THE INPUT: Begin

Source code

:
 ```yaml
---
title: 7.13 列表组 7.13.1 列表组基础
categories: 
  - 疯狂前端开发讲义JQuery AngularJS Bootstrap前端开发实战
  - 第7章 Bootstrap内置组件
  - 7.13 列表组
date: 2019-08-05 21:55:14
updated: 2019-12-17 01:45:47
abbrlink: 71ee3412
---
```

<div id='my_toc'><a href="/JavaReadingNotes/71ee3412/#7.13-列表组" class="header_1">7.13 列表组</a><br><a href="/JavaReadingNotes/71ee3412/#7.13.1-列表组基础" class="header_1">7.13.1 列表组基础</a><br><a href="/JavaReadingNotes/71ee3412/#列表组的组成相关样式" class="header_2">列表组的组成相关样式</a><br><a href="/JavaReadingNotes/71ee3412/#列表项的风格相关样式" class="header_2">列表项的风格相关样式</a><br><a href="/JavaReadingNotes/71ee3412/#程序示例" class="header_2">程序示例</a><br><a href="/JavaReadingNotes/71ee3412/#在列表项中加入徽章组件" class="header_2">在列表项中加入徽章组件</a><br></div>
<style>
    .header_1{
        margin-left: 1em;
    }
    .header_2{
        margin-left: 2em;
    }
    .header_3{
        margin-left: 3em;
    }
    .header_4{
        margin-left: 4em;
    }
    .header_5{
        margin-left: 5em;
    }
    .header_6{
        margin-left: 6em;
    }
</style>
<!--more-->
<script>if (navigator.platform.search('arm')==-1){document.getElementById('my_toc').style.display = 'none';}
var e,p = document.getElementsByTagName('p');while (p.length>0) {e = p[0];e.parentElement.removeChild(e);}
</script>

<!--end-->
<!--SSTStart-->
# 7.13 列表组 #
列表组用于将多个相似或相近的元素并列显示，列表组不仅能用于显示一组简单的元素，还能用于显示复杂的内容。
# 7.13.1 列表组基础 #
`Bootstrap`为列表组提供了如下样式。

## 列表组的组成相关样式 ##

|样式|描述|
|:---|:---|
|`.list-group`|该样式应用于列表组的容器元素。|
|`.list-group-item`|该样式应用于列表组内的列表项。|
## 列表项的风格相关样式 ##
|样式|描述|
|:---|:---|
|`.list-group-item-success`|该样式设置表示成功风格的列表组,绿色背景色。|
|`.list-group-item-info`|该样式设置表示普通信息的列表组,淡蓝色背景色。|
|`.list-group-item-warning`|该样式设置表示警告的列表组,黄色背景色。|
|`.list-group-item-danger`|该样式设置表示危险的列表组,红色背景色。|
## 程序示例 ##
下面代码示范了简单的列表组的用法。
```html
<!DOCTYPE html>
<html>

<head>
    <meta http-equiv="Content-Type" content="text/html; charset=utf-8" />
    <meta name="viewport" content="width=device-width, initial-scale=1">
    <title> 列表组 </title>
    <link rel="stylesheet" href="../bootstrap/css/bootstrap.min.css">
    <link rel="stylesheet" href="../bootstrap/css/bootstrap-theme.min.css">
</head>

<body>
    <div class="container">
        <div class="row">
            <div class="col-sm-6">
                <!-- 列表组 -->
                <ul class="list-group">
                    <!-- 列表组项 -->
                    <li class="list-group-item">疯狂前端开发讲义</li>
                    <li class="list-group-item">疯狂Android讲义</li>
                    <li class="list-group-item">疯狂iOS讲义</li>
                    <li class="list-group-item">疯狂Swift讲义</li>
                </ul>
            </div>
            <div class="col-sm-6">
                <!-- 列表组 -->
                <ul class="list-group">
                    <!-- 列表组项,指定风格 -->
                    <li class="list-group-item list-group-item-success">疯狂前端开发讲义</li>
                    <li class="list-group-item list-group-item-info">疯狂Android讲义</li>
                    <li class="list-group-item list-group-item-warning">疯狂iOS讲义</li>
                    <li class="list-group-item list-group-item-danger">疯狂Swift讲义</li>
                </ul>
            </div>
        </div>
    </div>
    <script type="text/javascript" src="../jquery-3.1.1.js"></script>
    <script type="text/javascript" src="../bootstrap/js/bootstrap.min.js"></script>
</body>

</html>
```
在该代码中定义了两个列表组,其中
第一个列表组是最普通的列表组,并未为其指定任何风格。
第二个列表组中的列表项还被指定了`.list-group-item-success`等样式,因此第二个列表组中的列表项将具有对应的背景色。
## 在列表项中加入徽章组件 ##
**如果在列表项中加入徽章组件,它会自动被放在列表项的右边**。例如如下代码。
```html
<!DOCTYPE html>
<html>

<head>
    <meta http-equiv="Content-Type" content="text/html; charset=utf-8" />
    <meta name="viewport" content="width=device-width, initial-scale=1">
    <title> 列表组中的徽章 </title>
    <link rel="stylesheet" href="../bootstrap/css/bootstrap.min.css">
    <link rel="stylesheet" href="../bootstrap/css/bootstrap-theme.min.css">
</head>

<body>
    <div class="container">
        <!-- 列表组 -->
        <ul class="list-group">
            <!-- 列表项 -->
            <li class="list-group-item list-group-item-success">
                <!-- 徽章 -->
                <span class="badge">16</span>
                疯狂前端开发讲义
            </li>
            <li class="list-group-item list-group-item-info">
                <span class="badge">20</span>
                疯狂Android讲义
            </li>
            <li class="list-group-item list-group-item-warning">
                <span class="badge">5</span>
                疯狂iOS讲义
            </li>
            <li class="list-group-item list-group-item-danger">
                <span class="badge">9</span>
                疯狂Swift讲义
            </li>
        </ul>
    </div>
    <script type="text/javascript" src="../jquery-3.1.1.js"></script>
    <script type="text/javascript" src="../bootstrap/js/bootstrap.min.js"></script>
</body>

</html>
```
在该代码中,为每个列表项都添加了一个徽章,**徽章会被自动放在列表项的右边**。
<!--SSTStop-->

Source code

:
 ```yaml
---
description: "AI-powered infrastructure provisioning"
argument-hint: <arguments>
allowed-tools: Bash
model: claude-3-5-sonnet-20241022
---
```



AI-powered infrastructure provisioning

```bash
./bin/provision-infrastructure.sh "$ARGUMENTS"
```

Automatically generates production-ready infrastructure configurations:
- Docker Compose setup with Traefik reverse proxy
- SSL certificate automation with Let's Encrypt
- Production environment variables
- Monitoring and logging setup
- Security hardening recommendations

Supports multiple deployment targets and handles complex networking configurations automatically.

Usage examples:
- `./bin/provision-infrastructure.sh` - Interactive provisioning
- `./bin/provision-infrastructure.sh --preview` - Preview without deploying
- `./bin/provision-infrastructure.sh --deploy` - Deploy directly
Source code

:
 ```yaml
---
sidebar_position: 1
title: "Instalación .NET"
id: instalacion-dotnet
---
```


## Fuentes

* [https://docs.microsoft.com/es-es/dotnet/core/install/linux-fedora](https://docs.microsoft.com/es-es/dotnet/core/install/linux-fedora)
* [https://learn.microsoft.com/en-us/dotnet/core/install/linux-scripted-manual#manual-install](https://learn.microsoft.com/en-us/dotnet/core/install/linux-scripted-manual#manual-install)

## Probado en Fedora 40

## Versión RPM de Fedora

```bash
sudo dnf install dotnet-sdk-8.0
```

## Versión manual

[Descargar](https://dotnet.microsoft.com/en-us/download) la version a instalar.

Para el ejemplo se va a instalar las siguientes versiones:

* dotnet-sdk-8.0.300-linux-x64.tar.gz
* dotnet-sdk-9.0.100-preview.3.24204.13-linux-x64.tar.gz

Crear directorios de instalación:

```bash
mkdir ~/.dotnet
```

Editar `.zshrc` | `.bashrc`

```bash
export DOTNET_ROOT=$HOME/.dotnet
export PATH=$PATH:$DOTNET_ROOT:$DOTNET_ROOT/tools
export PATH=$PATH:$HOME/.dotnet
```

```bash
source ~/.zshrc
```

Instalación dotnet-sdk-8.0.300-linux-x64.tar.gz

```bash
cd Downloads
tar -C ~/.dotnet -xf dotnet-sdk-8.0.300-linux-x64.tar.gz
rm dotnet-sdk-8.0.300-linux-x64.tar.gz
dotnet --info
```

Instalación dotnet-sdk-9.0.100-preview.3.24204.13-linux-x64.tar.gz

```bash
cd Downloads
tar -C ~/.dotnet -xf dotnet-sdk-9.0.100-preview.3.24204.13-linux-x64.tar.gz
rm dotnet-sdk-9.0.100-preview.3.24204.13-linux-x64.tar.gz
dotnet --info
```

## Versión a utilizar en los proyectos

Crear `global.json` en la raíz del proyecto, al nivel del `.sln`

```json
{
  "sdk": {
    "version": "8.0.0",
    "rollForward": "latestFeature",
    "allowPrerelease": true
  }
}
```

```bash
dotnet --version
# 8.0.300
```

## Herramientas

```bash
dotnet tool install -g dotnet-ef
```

THE INPUT: End
THE INPUT: Begin

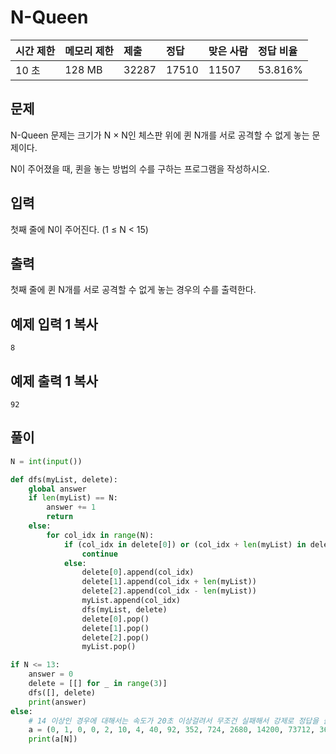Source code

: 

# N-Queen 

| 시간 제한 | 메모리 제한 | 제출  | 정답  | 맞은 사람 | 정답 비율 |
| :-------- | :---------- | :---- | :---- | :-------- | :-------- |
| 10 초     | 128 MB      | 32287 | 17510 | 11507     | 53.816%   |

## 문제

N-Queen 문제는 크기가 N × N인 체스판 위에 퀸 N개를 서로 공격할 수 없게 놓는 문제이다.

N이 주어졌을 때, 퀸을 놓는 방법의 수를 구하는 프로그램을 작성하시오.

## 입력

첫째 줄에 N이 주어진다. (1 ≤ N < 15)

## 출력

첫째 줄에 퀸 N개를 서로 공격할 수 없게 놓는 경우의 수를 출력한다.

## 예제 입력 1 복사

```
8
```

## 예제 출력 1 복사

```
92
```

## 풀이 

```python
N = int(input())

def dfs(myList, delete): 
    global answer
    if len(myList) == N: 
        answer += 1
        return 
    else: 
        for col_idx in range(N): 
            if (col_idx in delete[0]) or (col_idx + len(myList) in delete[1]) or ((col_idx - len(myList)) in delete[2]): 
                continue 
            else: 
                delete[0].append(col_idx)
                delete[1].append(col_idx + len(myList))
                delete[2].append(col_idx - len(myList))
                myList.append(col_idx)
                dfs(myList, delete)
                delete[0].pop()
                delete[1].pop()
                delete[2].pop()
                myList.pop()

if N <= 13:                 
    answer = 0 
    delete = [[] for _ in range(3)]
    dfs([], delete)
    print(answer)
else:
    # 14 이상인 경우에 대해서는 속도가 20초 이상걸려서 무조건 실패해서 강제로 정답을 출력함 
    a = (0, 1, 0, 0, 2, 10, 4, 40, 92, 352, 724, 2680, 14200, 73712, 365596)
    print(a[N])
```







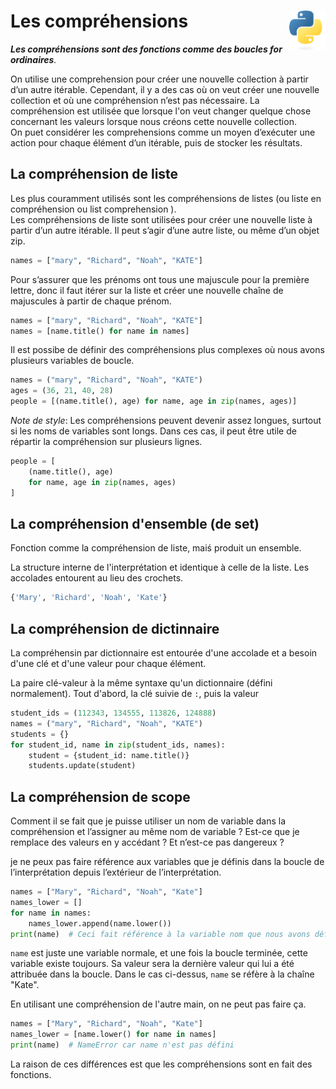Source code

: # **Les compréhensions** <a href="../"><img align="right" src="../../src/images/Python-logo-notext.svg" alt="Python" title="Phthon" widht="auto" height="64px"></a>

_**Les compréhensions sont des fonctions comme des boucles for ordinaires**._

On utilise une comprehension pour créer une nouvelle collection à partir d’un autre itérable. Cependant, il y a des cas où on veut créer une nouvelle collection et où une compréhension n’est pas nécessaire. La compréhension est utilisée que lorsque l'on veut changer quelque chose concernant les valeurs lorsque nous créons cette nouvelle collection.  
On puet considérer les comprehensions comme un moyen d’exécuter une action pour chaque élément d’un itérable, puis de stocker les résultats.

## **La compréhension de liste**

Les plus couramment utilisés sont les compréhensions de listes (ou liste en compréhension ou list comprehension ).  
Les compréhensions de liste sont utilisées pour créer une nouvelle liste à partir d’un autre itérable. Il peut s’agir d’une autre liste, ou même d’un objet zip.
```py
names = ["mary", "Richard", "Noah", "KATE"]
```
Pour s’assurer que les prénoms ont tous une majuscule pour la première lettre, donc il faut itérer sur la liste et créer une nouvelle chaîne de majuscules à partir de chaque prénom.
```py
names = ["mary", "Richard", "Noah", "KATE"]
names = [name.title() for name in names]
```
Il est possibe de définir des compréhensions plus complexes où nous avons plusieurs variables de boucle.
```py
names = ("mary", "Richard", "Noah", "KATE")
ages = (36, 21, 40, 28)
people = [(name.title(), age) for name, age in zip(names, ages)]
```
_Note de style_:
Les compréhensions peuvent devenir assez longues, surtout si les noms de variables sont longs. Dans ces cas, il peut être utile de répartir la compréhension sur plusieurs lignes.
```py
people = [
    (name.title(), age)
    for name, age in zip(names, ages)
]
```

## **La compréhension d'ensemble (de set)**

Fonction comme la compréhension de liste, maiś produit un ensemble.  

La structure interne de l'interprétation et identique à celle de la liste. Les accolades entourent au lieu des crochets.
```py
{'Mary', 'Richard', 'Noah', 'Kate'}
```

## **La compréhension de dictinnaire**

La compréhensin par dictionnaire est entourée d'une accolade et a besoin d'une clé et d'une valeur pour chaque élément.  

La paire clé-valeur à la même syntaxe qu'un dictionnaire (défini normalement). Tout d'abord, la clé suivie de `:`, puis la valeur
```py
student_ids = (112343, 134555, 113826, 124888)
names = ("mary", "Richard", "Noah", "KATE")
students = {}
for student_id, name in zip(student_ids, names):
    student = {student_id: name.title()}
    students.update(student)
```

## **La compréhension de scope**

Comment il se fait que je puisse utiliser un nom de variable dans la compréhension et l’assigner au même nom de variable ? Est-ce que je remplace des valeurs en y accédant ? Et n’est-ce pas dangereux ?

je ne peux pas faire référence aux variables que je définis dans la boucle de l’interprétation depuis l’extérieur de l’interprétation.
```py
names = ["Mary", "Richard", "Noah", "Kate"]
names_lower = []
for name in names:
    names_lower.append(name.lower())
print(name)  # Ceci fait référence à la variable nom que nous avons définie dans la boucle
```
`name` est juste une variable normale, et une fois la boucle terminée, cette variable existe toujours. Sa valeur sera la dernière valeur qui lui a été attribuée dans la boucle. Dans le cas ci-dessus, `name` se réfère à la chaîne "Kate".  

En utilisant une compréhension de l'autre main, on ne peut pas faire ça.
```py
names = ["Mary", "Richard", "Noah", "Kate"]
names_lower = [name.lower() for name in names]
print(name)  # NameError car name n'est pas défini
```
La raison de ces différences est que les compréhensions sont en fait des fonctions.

THE INPUT: End
THE INPUT: Begin

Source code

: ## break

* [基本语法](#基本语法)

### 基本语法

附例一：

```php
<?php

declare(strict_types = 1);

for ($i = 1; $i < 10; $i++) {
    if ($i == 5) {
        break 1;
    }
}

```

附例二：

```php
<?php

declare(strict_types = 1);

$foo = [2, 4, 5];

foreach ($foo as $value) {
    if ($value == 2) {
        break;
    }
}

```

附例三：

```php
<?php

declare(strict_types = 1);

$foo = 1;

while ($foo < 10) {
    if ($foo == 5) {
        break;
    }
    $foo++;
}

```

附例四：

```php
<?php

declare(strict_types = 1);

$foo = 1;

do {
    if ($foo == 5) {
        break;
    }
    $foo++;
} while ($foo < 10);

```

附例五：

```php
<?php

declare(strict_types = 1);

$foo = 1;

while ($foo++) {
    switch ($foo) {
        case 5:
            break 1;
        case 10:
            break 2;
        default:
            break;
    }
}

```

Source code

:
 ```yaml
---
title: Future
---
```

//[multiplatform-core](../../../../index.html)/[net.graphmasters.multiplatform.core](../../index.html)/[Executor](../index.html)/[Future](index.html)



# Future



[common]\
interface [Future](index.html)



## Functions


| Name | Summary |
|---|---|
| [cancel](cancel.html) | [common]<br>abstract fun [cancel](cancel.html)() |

THE INPUT: End

> **TASK OBJECTIVE**: Each line above that contains the word "HOME" should be copied.

> **SOLVED EXERCISE**:
export DOTNET_ROOT=$HOME/.dotnet
export PATH=$PATH:$HOME/.dotnet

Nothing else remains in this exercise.